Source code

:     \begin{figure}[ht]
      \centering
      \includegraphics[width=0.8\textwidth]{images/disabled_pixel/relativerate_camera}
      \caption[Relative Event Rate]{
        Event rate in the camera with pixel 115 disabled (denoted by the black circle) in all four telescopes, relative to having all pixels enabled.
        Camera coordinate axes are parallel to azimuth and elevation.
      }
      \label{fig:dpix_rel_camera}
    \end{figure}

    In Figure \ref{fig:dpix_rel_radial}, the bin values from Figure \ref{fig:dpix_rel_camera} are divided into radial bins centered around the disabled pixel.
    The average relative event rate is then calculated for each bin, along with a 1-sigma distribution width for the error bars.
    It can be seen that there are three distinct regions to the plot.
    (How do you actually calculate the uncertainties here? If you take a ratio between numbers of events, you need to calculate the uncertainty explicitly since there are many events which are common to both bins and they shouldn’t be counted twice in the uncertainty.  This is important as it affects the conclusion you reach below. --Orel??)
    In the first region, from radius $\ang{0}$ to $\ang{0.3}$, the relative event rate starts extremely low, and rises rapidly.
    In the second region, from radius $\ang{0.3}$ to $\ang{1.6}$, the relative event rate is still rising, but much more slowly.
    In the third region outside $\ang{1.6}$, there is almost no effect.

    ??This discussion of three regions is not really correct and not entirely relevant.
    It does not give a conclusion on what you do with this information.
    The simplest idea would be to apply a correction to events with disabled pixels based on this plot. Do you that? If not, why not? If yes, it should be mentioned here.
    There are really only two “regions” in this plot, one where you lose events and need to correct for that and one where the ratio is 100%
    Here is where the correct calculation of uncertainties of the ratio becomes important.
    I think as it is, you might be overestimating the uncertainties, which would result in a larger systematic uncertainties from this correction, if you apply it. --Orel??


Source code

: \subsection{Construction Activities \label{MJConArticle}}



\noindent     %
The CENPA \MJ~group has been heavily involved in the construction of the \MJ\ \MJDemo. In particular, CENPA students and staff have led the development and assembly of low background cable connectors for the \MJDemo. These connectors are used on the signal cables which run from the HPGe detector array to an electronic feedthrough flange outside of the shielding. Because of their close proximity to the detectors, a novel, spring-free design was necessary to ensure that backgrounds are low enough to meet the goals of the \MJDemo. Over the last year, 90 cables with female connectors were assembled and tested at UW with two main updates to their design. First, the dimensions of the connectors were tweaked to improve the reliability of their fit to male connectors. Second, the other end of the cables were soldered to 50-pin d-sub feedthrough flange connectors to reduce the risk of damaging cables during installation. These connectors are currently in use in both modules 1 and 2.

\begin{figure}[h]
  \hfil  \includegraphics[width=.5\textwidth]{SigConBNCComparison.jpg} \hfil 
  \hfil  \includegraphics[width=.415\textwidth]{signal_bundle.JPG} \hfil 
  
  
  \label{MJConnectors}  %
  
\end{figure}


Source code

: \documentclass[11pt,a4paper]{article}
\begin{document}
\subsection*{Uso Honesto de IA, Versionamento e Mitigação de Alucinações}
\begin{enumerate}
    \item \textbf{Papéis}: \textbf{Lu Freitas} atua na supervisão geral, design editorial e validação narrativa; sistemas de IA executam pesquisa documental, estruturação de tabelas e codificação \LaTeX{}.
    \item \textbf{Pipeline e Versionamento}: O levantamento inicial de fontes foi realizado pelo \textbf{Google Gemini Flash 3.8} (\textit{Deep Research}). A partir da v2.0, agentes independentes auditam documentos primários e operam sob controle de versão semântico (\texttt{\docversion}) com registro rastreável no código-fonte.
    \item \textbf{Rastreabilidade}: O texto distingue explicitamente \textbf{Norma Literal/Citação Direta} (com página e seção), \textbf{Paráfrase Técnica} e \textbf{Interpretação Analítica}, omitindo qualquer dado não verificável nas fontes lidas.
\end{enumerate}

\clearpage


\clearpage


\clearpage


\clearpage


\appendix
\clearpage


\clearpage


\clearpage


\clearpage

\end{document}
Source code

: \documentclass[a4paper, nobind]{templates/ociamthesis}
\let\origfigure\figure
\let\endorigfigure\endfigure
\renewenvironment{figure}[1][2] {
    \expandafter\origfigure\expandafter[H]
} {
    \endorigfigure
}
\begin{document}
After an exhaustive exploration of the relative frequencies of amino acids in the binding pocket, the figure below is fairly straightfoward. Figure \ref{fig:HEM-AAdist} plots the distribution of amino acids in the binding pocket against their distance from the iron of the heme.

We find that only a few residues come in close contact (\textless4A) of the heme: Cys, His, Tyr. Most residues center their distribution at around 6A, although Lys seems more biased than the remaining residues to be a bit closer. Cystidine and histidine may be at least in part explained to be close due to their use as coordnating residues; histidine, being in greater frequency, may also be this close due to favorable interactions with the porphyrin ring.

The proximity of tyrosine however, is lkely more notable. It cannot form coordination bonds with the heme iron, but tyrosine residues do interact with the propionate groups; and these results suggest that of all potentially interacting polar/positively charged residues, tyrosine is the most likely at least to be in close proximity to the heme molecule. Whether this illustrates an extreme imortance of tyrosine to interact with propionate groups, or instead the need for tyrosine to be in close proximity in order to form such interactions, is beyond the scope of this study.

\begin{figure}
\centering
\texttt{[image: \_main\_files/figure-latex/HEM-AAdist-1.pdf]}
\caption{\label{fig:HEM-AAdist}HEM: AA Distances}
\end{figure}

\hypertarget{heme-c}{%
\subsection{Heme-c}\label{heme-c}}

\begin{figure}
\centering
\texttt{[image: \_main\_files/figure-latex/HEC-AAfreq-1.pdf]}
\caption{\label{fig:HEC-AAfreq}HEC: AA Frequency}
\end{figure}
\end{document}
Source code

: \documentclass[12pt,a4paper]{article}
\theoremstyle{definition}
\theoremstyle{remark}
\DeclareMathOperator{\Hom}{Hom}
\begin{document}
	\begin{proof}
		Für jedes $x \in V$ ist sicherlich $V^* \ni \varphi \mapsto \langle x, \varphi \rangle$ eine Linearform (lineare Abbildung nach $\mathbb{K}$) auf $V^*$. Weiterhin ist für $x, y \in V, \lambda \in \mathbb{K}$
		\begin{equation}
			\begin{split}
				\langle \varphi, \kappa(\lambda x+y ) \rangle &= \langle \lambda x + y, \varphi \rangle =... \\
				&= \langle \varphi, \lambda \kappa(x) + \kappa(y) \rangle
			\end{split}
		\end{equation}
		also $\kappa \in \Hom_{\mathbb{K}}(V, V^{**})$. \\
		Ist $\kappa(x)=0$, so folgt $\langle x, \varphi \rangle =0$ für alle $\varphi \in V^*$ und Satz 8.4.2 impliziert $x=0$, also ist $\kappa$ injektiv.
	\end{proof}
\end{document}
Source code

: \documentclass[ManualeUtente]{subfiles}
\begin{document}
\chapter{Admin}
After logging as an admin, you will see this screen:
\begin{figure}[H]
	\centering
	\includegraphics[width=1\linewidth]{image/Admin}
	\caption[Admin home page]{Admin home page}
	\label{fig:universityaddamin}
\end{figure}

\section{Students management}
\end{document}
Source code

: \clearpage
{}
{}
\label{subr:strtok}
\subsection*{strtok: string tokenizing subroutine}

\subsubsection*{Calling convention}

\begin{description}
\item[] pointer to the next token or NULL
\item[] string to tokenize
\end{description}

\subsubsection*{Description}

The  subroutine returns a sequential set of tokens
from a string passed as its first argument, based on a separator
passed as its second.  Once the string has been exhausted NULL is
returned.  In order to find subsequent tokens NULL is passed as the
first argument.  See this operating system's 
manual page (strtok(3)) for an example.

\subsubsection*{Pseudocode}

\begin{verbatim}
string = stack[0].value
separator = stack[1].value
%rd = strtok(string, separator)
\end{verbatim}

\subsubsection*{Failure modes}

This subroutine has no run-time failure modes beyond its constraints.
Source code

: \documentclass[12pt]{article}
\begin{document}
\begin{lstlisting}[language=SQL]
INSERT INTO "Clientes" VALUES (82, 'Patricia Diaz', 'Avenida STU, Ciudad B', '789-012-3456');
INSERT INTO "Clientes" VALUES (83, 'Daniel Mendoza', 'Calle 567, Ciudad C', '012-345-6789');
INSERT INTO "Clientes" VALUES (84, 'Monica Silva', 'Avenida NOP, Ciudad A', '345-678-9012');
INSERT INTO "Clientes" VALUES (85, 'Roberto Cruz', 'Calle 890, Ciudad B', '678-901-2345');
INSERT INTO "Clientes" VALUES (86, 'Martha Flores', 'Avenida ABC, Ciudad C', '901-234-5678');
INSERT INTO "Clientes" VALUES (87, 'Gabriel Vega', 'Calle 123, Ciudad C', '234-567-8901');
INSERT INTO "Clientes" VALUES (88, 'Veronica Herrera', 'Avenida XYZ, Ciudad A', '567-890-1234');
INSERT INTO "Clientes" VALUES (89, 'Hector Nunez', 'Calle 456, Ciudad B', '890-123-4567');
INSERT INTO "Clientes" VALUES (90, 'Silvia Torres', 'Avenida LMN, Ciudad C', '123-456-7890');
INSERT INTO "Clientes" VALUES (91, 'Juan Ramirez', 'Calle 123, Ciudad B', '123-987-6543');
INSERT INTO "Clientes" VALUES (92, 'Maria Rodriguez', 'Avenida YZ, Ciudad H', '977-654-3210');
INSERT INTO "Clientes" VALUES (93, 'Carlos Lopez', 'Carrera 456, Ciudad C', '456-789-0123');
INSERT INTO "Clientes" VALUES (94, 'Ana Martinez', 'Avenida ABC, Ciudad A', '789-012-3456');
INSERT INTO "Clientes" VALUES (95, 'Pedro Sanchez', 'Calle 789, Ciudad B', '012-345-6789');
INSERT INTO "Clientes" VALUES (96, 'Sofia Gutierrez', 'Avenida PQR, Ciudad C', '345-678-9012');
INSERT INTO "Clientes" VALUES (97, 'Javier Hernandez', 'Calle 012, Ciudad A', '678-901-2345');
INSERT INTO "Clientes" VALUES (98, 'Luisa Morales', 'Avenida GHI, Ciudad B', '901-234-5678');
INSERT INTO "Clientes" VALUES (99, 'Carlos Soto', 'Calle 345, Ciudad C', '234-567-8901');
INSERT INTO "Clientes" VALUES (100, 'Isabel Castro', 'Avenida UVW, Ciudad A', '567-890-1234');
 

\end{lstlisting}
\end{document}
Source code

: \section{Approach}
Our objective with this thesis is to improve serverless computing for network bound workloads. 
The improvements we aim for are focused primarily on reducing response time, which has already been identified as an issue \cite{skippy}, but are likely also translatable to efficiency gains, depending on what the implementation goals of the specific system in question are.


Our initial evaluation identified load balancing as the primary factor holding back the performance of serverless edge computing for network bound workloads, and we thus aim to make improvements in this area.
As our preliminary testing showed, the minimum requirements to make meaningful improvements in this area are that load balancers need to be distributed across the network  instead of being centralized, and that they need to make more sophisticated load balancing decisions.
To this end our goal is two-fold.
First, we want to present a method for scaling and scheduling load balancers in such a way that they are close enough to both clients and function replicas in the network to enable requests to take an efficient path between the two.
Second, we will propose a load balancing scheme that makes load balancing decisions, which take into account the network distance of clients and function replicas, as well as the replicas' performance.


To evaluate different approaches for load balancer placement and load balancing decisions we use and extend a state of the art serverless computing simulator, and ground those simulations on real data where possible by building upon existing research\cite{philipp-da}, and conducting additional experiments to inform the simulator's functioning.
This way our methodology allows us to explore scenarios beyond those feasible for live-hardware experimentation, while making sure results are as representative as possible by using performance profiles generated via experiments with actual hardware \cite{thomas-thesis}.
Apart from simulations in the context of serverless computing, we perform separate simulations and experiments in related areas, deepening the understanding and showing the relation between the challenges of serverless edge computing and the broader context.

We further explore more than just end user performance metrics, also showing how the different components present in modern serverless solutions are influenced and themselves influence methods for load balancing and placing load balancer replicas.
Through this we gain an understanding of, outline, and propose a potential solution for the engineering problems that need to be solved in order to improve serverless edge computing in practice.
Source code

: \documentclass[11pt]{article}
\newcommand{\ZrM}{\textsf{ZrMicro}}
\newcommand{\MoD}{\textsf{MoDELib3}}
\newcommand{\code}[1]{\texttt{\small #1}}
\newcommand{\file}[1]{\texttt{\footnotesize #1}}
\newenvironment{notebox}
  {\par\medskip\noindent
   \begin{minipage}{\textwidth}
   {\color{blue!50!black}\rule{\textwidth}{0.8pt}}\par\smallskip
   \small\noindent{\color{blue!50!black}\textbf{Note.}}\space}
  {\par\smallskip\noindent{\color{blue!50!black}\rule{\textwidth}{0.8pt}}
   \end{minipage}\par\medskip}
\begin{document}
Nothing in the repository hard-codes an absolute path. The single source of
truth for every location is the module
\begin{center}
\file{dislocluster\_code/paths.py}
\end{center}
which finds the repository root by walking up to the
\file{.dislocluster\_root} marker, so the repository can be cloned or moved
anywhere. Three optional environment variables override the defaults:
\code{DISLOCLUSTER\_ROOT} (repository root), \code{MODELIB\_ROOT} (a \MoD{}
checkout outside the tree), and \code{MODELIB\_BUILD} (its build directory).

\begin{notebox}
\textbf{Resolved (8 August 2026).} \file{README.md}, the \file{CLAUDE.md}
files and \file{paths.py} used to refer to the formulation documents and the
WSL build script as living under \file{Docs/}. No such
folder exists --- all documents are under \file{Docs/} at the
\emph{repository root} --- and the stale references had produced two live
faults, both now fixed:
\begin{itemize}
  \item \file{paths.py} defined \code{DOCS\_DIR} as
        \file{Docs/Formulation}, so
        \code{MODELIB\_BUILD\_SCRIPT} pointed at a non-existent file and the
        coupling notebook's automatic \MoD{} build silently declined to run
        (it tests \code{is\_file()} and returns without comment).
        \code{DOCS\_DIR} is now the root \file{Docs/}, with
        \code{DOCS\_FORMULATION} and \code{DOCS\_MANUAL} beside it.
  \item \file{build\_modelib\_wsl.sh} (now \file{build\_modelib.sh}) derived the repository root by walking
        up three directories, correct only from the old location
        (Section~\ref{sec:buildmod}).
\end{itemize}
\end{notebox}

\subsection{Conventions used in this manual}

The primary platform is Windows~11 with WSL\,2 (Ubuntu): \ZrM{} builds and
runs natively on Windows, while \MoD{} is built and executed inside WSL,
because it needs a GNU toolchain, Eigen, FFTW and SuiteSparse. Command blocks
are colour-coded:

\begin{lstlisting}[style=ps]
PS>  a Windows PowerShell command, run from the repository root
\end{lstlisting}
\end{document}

☆ ☆ ☆

_THE PROBLEM_
Respond with a number only: how many lines in the material contain the string "textwidth"?

_SOLUTION TO THIS EXERCISE_
6